Western US States Are Turning to Cloud Seeding to Fight Historic Droughts

Amid the search for solutions to global warming, various forms of geoengineering have gained traction. The more wild ideas—like spraying dust into space to block out some of the sun’s rays—are still being debated. But in the meantime, weather modification in the form of cloud seeding has been implemented in various parts of the world, most recently in the Western US.
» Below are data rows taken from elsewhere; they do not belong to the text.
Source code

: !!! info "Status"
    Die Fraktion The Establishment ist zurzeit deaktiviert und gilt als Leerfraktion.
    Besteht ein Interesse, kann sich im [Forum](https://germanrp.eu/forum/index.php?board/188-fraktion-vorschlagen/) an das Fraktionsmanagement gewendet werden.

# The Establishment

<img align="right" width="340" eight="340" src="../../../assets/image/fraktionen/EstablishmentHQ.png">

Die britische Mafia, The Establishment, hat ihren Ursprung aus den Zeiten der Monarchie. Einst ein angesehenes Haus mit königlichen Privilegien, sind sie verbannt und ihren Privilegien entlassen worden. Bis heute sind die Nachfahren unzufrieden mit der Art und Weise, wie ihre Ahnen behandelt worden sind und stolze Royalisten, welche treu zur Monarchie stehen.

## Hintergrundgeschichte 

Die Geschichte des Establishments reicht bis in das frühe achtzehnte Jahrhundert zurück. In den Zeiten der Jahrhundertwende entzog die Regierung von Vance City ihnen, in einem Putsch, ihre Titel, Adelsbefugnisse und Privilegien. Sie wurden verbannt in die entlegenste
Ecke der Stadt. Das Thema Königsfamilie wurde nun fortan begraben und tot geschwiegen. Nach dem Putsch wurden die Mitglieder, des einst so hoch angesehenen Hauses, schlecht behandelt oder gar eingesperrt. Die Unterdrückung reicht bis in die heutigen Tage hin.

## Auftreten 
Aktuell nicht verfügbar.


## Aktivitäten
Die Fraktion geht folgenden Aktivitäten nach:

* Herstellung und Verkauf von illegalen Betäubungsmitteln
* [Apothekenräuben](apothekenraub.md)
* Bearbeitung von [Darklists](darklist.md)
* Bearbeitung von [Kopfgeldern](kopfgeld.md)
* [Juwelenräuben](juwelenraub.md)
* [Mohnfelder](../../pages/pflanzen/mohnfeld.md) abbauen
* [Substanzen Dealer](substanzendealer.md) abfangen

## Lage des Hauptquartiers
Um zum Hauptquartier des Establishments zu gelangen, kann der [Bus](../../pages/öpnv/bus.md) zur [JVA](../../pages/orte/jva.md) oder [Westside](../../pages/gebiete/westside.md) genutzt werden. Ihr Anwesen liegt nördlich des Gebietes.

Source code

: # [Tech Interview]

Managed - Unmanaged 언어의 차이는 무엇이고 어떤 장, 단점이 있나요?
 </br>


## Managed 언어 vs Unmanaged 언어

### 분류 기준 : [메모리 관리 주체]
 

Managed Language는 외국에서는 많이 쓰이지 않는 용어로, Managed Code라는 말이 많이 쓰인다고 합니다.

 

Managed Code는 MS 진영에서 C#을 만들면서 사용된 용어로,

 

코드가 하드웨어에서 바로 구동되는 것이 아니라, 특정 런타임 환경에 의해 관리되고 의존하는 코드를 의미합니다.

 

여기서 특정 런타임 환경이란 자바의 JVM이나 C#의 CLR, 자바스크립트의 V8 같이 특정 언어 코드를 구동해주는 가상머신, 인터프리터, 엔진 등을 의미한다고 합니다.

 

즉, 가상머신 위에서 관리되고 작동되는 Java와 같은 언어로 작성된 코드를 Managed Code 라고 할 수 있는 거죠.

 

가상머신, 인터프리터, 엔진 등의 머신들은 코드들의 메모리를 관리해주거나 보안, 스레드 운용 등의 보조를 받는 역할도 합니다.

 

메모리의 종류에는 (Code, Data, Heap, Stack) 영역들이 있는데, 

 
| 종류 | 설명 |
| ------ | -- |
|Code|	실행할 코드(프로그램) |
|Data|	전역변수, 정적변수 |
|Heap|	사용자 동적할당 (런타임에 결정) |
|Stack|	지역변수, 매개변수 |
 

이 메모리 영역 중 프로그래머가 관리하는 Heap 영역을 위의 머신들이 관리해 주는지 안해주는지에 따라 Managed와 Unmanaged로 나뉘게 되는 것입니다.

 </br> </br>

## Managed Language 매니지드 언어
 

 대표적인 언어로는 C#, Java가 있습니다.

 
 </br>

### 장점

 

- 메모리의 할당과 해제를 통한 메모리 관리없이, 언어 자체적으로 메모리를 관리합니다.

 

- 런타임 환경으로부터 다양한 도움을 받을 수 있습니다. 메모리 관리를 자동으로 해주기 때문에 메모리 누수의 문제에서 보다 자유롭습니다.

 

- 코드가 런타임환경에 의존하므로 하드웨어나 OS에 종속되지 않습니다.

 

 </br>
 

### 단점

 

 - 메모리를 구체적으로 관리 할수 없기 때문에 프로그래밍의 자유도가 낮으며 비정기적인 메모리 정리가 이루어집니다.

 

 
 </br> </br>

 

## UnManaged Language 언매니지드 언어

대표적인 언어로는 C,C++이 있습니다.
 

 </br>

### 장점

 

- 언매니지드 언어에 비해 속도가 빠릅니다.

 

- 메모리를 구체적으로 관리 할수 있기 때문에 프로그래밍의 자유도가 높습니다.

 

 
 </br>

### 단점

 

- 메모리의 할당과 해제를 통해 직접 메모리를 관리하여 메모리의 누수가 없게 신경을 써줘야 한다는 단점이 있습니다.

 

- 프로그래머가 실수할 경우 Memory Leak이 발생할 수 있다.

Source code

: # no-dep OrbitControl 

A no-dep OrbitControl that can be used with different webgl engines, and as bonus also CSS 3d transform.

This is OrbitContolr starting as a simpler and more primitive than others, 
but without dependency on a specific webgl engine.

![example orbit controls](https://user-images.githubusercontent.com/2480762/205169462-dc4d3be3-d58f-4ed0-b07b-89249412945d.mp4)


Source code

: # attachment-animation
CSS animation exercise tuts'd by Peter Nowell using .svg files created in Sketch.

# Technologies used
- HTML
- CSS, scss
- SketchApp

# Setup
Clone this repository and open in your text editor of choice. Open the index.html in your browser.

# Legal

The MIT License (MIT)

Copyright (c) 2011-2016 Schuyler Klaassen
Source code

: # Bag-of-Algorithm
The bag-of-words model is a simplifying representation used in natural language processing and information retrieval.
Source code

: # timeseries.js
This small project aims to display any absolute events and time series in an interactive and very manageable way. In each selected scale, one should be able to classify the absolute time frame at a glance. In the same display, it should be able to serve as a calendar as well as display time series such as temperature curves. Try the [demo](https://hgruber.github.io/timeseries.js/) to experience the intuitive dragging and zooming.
Cloud seeding is most often done by releasing compounds like silver iodide into clouds. The chemicals function as a sort of scaffold that water molecules latch onto, becoming heavy enough to drop to the ground as rain. It’s not a new technology; countries around the world have used it for decades to generate rainfall for crops, and the US government even used it during the Vietnam War to increase rainfall during monsoon season and make the terrain muddy and difficult to traverse for enemy fighters.

But the need for cloud seeding is becoming more urgent and more widespread as temperatures rise, particularly in areas that were already traditionally hot and dry. One such area is the Southwest US; New Mexico and West Texas have never been known as lush or damp, so now that it’s getting hotter and there’s less rainfall, it’s not surprising that cloud seeding is coming in handy. More surprising is the technology’s use in nearby states that traditionally have been wetter, like Colorado, California, and Utah.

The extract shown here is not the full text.